# Open Alex Extraction and Matching with .search()

The goal of this Notebook is look up the PhD students (Authors) contained in the [cleaned](clean_data.ipynb) NARCIS dataset, and
1. Confirm they can be found in OpenAlex
2. Confirm their affiliation in NARCIS matches the one in OpenAlex
2. Confirm they wrote the associated PhD Thesis
3. Per author, look up all the contributors (i.e. potential first supervisors) that are listen in the NARCIS dataset and
    a. Find all authors that have worked for the same organization at the time the PhD thesis was published (within a 1 year window)
    b. xxx


The previous version of this notebook written by a Bachelor student was using the `.search_filter()` method of `pyalex`, which does not search alternate spellings of the specified name. In this notebook we are using `search_filter()`, which does not have that problem. See the example code [here](search_parameter_vs_search_filter.ipynb).

## 1. Setup

In [None]:
from pyalex import Works, Authors, Sources, Institutions, Topics, Publishers, Funders, Concepts
import pyalex # seems to be the only way to call `pyalex.config.email = email_address`
import pandas as pd
import numpy as np
import urllib.parse
import re
from tqdm import tqdm
import matplotlib.pyplot as plt
from os import path
import contextlib # piping print output to logfile

from src.unabbreviate_institutions import unabbreviate_institutions


Notebook settings

In [None]:
# Automatically reloads any modules that are imported, 
# so that any changes made to the module files are reflected # without needing to restart the Jupyter kernel.
# load autoreload module
%load_ext autoreload
# mode 1 reloads only when an import statement is called. For production
# mode 2 reloads before execution of every cell
%autoreload 2

# limit the number of rows that are shown with printing dataframes
pd.set_option('display.max_rows', 5)

Set contact email adress to get to the [polite pool](https://docs.openalex.org/how-to-use-the-api/rate-limits-and-authentication#the-polite-pool). If you are having a premium plan, you can access it via your email address as well.

In [None]:
# Get contact email adress from file
email_file_path = 'contact_email.txt'

if path.isfile(email_file_path):
    with open(email_file_path, 'r') as file:
        email_address = file.read().strip()
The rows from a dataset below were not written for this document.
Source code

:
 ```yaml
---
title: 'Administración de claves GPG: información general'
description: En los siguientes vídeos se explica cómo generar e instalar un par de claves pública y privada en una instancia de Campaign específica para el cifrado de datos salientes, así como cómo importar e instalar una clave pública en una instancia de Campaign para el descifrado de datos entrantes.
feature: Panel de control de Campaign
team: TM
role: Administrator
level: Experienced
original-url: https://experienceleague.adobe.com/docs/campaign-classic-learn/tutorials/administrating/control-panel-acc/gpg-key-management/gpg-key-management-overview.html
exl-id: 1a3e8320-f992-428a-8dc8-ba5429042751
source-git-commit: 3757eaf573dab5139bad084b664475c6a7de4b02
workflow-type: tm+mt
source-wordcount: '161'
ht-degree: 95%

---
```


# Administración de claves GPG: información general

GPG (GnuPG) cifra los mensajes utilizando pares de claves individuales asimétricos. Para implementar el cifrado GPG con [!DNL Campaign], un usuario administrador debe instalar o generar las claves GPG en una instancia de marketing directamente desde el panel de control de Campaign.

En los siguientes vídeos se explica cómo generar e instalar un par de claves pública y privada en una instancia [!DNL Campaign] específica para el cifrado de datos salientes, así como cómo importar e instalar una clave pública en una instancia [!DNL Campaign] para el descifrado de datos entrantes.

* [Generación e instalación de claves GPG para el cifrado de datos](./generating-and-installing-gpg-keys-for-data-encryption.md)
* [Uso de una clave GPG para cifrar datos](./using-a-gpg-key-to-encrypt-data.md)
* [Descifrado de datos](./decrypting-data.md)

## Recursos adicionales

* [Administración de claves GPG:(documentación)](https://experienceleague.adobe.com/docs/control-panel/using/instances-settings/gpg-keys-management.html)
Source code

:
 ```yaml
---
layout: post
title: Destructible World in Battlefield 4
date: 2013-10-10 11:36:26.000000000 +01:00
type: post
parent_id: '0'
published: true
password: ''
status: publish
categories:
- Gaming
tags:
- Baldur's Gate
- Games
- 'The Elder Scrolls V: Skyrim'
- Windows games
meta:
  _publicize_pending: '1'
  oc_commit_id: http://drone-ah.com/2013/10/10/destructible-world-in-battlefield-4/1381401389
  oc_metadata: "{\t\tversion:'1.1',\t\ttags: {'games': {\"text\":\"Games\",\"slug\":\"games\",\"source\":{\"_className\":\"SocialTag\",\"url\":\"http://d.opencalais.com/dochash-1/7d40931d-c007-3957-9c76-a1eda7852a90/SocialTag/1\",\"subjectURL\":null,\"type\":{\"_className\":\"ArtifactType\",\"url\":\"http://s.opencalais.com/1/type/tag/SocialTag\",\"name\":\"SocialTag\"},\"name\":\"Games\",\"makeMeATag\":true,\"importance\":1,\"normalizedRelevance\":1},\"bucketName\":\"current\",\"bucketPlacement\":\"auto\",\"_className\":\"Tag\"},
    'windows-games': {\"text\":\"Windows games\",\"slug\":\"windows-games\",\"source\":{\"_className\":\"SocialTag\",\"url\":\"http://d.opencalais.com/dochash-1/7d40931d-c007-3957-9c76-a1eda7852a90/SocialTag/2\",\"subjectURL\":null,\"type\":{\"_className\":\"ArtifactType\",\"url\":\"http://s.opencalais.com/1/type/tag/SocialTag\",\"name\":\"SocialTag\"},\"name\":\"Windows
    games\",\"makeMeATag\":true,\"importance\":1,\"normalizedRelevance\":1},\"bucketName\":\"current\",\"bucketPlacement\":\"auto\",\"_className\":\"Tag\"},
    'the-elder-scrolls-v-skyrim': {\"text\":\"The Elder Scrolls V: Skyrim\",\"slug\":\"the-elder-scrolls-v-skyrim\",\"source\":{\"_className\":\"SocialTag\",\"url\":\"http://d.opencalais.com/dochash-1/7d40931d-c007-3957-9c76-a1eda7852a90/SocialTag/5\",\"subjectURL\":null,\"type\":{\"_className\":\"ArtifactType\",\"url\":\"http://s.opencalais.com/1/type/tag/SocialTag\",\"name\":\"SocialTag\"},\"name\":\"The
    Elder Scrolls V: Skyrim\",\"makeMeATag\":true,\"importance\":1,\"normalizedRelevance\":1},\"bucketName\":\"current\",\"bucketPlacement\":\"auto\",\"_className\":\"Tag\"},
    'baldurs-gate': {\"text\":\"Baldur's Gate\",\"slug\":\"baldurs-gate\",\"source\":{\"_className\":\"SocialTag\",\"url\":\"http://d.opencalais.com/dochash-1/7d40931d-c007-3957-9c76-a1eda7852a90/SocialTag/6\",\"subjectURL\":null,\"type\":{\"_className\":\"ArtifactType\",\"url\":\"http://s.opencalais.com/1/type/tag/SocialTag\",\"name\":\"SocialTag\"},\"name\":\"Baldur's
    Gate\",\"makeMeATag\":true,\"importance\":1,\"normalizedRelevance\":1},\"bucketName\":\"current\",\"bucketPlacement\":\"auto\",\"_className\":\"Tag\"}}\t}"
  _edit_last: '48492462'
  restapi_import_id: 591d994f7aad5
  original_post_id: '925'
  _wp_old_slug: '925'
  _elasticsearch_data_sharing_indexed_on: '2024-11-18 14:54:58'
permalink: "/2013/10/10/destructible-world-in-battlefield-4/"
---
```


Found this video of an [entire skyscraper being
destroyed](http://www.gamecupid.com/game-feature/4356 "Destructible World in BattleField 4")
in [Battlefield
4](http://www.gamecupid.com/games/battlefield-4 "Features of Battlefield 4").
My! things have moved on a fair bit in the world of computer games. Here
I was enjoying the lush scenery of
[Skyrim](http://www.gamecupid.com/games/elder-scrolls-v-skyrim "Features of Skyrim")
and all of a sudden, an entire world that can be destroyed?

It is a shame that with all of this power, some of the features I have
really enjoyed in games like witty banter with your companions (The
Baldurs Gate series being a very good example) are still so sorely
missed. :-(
    # Assign the email address to the pyalex configuration
    pyalex.config.email = email_address

pyalex.config.email

## 2. Load and pre-process cleaned dataset

In [None]:
pubs_df = pd.read_csv('data/cleaned/pubs.csv')

# replace institution abbreviation with names that can be found in OpenAlex
pubs_df = unabbreviate_institutions(pubs_df, 'institution')

pubs_df